─── INFORMATION PROVIDED
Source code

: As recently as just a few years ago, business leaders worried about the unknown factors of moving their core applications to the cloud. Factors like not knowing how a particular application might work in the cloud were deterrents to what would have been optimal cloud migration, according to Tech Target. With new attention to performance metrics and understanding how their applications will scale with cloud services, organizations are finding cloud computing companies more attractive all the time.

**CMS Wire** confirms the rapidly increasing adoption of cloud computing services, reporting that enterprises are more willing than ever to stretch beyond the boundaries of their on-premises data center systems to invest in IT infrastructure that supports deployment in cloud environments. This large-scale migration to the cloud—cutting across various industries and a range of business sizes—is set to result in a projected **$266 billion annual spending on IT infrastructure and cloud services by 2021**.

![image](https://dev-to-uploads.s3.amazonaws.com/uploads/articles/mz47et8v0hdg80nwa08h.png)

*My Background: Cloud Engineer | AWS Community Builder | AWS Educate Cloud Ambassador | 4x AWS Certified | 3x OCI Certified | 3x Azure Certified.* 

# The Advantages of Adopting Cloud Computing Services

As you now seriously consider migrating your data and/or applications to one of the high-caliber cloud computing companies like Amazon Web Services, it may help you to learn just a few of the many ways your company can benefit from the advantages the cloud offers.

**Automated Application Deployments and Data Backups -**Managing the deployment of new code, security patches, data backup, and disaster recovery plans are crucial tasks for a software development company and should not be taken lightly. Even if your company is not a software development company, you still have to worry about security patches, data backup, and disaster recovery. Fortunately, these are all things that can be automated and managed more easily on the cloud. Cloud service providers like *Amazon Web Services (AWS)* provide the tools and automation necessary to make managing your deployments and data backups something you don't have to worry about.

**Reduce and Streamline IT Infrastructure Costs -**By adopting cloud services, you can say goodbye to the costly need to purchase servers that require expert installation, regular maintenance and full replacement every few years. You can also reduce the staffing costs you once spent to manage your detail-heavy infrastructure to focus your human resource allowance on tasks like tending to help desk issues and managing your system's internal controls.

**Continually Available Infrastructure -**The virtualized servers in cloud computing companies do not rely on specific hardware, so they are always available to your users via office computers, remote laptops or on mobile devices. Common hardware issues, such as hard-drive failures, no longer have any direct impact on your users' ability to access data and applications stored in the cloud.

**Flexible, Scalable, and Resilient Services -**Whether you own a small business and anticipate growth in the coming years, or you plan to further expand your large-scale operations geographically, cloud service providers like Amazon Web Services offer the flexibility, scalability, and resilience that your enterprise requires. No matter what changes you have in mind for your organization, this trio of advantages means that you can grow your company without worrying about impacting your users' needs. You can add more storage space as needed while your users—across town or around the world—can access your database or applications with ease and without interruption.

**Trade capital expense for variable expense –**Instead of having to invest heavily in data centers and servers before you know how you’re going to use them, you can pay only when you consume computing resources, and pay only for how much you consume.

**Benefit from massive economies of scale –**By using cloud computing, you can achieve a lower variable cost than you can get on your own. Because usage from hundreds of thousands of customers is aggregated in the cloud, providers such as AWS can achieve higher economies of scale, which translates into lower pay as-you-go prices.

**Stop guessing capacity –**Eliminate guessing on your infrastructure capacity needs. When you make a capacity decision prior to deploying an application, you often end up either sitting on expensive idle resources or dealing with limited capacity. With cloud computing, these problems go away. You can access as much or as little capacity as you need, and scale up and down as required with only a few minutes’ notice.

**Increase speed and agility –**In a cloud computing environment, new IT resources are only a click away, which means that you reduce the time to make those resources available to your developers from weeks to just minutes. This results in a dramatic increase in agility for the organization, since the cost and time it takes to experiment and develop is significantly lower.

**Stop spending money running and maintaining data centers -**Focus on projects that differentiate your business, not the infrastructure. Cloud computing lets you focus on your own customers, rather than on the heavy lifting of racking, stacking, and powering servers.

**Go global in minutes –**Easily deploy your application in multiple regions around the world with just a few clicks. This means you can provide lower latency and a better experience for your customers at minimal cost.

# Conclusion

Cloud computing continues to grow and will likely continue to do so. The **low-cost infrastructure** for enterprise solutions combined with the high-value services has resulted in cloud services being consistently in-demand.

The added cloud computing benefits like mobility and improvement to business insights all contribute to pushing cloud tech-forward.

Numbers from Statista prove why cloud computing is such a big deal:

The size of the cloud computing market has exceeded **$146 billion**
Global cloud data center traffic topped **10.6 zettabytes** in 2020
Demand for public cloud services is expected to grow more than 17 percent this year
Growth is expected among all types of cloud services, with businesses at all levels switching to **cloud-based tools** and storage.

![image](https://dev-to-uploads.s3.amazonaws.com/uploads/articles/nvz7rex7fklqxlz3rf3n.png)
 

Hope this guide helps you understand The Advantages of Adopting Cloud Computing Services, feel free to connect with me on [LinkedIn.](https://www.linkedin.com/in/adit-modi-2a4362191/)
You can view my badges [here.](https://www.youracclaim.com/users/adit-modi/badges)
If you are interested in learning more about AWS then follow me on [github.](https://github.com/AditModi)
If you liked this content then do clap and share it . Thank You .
──────
**YOUR TASK**: All of the entries must be written out exactly as they stand.

**EXERCISE ANSWER**:
Source code

: As recently as just a few years ago, business leaders worried about the unknown factors of moving their core applications to the cloud. Factors like not knowing how a particular application might work in the cloud were deterrents to what would have been optimal cloud migration, according to Tech Target. With new attention to performance metrics and understanding how their applications will scale with cloud services, organizations are finding cloud computing companies more attractive all the time.

**CMS Wire** confirms the rapidly increasing adoption of cloud computing services, reporting that enterprises are more willing than ever to stretch beyond the boundaries of their on-premises data center systems to invest in IT infrastructure that supports deployment in cloud environments. This large-scale migration to the cloud—cutting across various industries and a range of business sizes—is set to result in a projected **$266 billion annual spending on IT infrastructure and cloud services by 2021**.

![image](https://dev-to-uploads.s3.amazonaws.com/uploads/articles/mz47et8v0hdg80nwa08h.png)

*My Background: Cloud Engineer | AWS Community Builder | AWS Educate Cloud Ambassador | 4x AWS Certified | 3x OCI Certified | 3x Azure Certified.* 

# The Advantages of Adopting Cloud Computing Services

As you now seriously consider migrating your data and/or applications to one of the high-caliber cloud computing companies like Amazon Web Services, it may help you to learn just a few of the many ways your company can benefit from the advantages the cloud offers.

**Automated Application Deployments and Data Backups -**Managing the deployment of new code, security patches, data backup, and disaster recovery plans are crucial tasks for a software development company and should not be taken lightly. Even if your company is not a software development company, you still have to worry about security patches, data backup, and disaster recovery. Fortunately, these are all things that can be automated and managed more easily on the cloud. Cloud service providers like *Amazon Web Services (AWS)* provide the tools and automation necessary to make managing your deployments and data backups something you don't have to worry about.

**Reduce and Streamline IT Infrastructure Costs -**By adopting cloud services, you can say goodbye to the costly need to purchase servers that require expert installation, regular maintenance and full replacement every few years. You can also reduce the staffing costs you once spent to manage your detail-heavy infrastructure to focus your human resource allowance on tasks like tending to help desk issues and managing your system's internal controls.

**Continually Available Infrastructure -**The virtualized servers in cloud computing companies do not rely on specific hardware, so they are always available to your users via office computers, remote laptops or on mobile devices. Common hardware issues, such as hard-drive failures, no longer have any direct impact on your users' ability to access data and applications stored in the cloud.

**Flexible, Scalable, and Resilient Services -**Whether you own a small business and anticipate growth in the coming years, or you plan to further expand your large-scale operations geographically, cloud service providers like Amazon Web Services offer the flexibility, scalability, and resilience that your enterprise requires. No matter what changes you have in mind for your organization, this trio of advantages means that you can grow your company without worrying about impacting your users' needs. You can add more storage space as needed while your users—across town or around the world—can access your database or applications with ease and without interruption.

**Trade capital expense for variable expense –**Instead of having to invest heavily in data centers and servers before you know how you’re going to use them, you can pay only when you consume computing resources, and pay only for how much you consume.

**Benefit from massive economies of scale –**By using cloud computing, you can achieve a lower variable cost than you can get on your own. Because usage from hundreds of thousands of customers is aggregated in the cloud, providers such as AWS can achieve higher economies of scale, which translates into lower pay as-you-go prices.

**Stop guessing capacity –**Eliminate guessing on your infrastructure capacity needs. When you make a capacity decision prior to deploying an application, you often end up either sitting on expensive idle resources or dealing with limited capacity. With cloud computing, these problems go away. You can access as much or as little capacity as you need, and scale up and down as required with only a few minutes’ notice.

**Increase speed and agility –**In a cloud computing environment, new IT resources are only a click away, which means that you reduce the time to make those resources available to your developers from weeks to just minutes. This results in a dramatic increase in agility for the organization, since the cost and time it takes to experiment and develop is significantly lower.

**Stop spending money running and maintaining data centers -**Focus on projects that differentiate your business, not the infrastructure. Cloud computing lets you focus on your own customers, rather than on the heavy lifting of racking, stacking, and powering servers.

**Go global in minutes –**Easily deploy your application in multiple regions around the world with just a few clicks. This means you can provide lower latency and a better experience for your customers at minimal cost.

# Conclusion

Cloud computing continues to grow and will likely continue to do so. The **low-cost infrastructure** for enterprise solutions combined with the high-value services has resulted in cloud services being consistently in-demand.

The added cloud computing benefits like mobility and improvement to business insights all contribute to pushing cloud tech-forward.

Numbers from Statista prove why cloud computing is such a big deal:

The size of the cloud computing market has exceeded **$146 billion**
Global cloud data center traffic topped **10.6 zettabytes** in 2020
Demand for public cloud services is expected to grow more than 17 percent this year
Growth is expected among all types of cloud services, with businesses at all levels switching to **cloud-based tools** and storage.

![image](https://dev-to-uploads.s3.amazonaws.com/uploads/articles/nvz7rex7fklqxlz3rf3n.png)
 

Hope this guide helps you understand The Advantages of Adopting Cloud Computing Services, feel free to connect with me on [LinkedIn.](https://www.linkedin.com/in/adit-modi-2a4362191/)
You can view my badges [here.](https://www.youracclaim.com/users/adit-modi/badges)
If you are interested in learning more about AWS then follow me on [github.](https://github.com/AditModi)
If you liked this content then do clap and share it . Thank You .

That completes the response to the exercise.